Exercise directions: Having read the material, return every line of it exactly.
________________________________________
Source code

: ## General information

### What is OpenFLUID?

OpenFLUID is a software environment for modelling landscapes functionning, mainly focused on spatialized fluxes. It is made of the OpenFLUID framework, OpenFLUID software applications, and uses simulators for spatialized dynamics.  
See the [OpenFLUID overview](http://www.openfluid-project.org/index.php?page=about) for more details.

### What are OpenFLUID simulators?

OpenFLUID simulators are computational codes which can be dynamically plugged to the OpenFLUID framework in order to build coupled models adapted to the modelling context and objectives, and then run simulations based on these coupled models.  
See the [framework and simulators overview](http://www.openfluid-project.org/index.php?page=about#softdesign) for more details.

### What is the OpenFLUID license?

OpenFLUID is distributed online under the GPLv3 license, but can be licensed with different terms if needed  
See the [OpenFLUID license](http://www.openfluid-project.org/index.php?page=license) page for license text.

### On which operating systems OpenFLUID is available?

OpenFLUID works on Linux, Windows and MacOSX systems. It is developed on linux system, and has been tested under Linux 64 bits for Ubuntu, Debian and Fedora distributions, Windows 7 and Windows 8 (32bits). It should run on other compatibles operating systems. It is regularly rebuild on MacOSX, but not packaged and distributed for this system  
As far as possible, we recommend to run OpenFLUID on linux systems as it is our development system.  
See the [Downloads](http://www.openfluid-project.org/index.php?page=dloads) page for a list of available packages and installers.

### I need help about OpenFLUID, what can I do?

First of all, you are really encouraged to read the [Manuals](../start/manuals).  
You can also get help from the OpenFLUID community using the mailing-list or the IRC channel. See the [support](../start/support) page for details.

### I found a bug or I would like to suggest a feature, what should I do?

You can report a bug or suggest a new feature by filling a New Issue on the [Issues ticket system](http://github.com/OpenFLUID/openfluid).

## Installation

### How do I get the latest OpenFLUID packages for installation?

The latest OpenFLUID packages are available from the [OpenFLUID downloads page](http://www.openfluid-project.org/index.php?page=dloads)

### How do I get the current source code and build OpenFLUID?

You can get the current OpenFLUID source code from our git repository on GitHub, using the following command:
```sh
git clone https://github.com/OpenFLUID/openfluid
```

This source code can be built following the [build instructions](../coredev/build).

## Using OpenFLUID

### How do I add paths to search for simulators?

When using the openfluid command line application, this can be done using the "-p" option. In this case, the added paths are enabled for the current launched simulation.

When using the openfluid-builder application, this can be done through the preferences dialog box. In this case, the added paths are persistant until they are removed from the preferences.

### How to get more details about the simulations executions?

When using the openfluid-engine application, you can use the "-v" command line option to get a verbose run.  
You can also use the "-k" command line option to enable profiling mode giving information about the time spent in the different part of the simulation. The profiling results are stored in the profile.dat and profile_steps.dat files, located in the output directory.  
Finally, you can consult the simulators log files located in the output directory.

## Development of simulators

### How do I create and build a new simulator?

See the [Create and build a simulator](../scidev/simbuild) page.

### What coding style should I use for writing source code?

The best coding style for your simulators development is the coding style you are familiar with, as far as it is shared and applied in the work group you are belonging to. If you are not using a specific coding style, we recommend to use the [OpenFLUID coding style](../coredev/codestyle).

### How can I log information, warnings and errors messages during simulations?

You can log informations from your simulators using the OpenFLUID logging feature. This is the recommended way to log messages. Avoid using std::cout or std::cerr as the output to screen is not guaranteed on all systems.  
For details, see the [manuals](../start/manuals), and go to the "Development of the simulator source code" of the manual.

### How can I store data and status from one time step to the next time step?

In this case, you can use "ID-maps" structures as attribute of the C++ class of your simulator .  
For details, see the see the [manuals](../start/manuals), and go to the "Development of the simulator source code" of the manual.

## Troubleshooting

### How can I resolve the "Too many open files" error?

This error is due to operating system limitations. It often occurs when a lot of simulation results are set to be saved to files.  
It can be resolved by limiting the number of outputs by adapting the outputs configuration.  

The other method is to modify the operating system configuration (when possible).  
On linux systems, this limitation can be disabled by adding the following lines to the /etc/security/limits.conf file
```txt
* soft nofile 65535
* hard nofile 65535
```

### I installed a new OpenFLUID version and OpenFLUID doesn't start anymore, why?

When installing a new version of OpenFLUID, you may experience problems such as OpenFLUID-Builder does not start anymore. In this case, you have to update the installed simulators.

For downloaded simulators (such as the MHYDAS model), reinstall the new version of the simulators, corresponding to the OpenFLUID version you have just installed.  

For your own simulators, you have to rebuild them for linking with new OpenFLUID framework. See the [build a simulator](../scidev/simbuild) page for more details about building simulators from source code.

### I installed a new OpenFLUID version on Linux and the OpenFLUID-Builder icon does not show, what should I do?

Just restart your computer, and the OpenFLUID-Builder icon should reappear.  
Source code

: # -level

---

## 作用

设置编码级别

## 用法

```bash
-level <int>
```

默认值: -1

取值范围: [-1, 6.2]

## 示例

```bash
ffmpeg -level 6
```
________________________________________
Written solution:
Source code

: ## General information

### What is OpenFLUID?

OpenFLUID is a software environment for modelling landscapes functionning, mainly focused on spatialized fluxes. It is made of the OpenFLUID framework, OpenFLUID software applications, and uses simulators for spatialized dynamics.  
See the [OpenFLUID overview](http://www.openfluid-project.org/index.php?page=about) for more details.

### What are OpenFLUID simulators?

OpenFLUID simulators are computational codes which can be dynamically plugged to the OpenFLUID framework in order to build coupled models adapted to the modelling context and objectives, and then run simulations based on these coupled models.  
See the [framework and simulators overview](http://www.openfluid-project.org/index.php?page=about#softdesign) for more details.

### What is the OpenFLUID license?

OpenFLUID is distributed online under the GPLv3 license, but can be licensed with different terms if needed  
See the [OpenFLUID license](http://www.openfluid-project.org/index.php?page=license) page for license text.

### On which operating systems OpenFLUID is available?

OpenFLUID works on Linux, Windows and MacOSX systems. It is developed on linux system, and has been tested under Linux 64 bits for Ubuntu, Debian and Fedora distributions, Windows 7 and Windows 8 (32bits). It should run on other compatibles operating systems. It is regularly rebuild on MacOSX, but not packaged and distributed for this system  
As far as possible, we recommend to run OpenFLUID on linux systems as it is our development system.  
See the [Downloads](http://www.openfluid-project.org/index.php?page=dloads) page for a list of available packages and installers.

### I need help about OpenFLUID, what can I do?

First of all, you are really encouraged to read the [Manuals](../start/manuals).  
You can also get help from the OpenFLUID community using the mailing-list or the IRC channel. See the [support](../start/support) page for details.

### I found a bug or I would like to suggest a feature, what should I do?

You can report a bug or suggest a new feature by filling a New Issue on the [Issues ticket system](http://github.com/OpenFLUID/openfluid).

## Installation

### How do I get the latest OpenFLUID packages for installation?

The latest OpenFLUID packages are available from the [OpenFLUID downloads page](http://www.openfluid-project.org/index.php?page=dloads)

### How do I get the current source code and build OpenFLUID?

You can get the current OpenFLUID source code from our git repository on GitHub, using the following command:
```sh
git clone https://github.com/OpenFLUID/openfluid
```

This source code can be built following the [build instructions](../coredev/build).

## Using OpenFLUID

### How do I add paths to search for simulators?

When using the openfluid command line application, this can be done using the "-p" option. In this case, the added paths are enabled for the current launched simulation.

When using the openfluid-builder application, this can be done through the preferences dialog box. In this case, the added paths are persistant until they are removed from the preferences.

### How to get more details about the simulations executions?

When using the openfluid-engine application, you can use the "-v" command line option to get a verbose run.  
You can also use the "-k" command line option to enable profiling mode giving information about the time spent in the different part of the simulation. The profiling results are stored in the profile.dat and profile_steps.dat files, located in the output directory.  
Finally, you can consult the simulators log files located in the output directory.

## Development of simulators

### How do I create and build a new simulator?

See the [Create and build a simulator](../scidev/simbuild) page.

### What coding style should I use for writing source code?

The best coding style for your simulators development is the coding style you are familiar with, as far as it is shared and applied in the work group you are belonging to. If you are not using a specific coding style, we recommend to use the [OpenFLUID coding style](../coredev/codestyle).

### How can I log information, warnings and errors messages during simulations?

You can log informations from your simulators using the OpenFLUID logging feature. This is the recommended way to log messages. Avoid using std::cout or std::cerr as the output to screen is not guaranteed on all systems.  
For details, see the [manuals](../start/manuals), and go to the "Development of the simulator source code" of the manual.

### How can I store data and status from one time step to the next time step?

In this case, you can use "ID-maps" structures as attribute of the C++ class of your simulator .  
For details, see the see the [manuals](../start/manuals), and go to the "Development of the simulator source code" of the manual.

## Troubleshooting

### How can I resolve the "Too many open files" error?

This error is due to operating system limitations. It often occurs when a lot of simulation results are set to be saved to files.  
It can be resolved by limiting the number of outputs by adapting the outputs configuration.  

The other method is to modify the operating system configuration (when possible).  
On linux systems, this limitation can be disabled by adding the following lines to the /etc/security/limits.conf file
```txt
* soft nofile 65535
* hard nofile 65535
```

### I installed a new OpenFLUID version and OpenFLUID doesn't start anymore, why?

When installing a new version of OpenFLUID, you may experience problems such as OpenFLUID-Builder does not start anymore. In this case, you have to update the installed simulators.

For downloaded simulators (such as the MHYDAS model), reinstall the new version of the simulators, corresponding to the OpenFLUID version you have just installed.  

For your own simulators, you have to rebuild them for linking with new OpenFLUID framework. See the [build a simulator](../scidev/simbuild) page for more details about building simulators from source code.

### I installed a new OpenFLUID version on Linux and the OpenFLUID-Builder icon does not show, what should I do?

Just restart your computer, and the OpenFLUID-Builder icon should reappear.  
Source code

: # -level

---

## 作用

设置编码级别

## 用法

```bash
-level <int>
```

默认值: -1

取值范围: [-1, 6.2]

## 示例

```bash
ffmpeg -level 6
```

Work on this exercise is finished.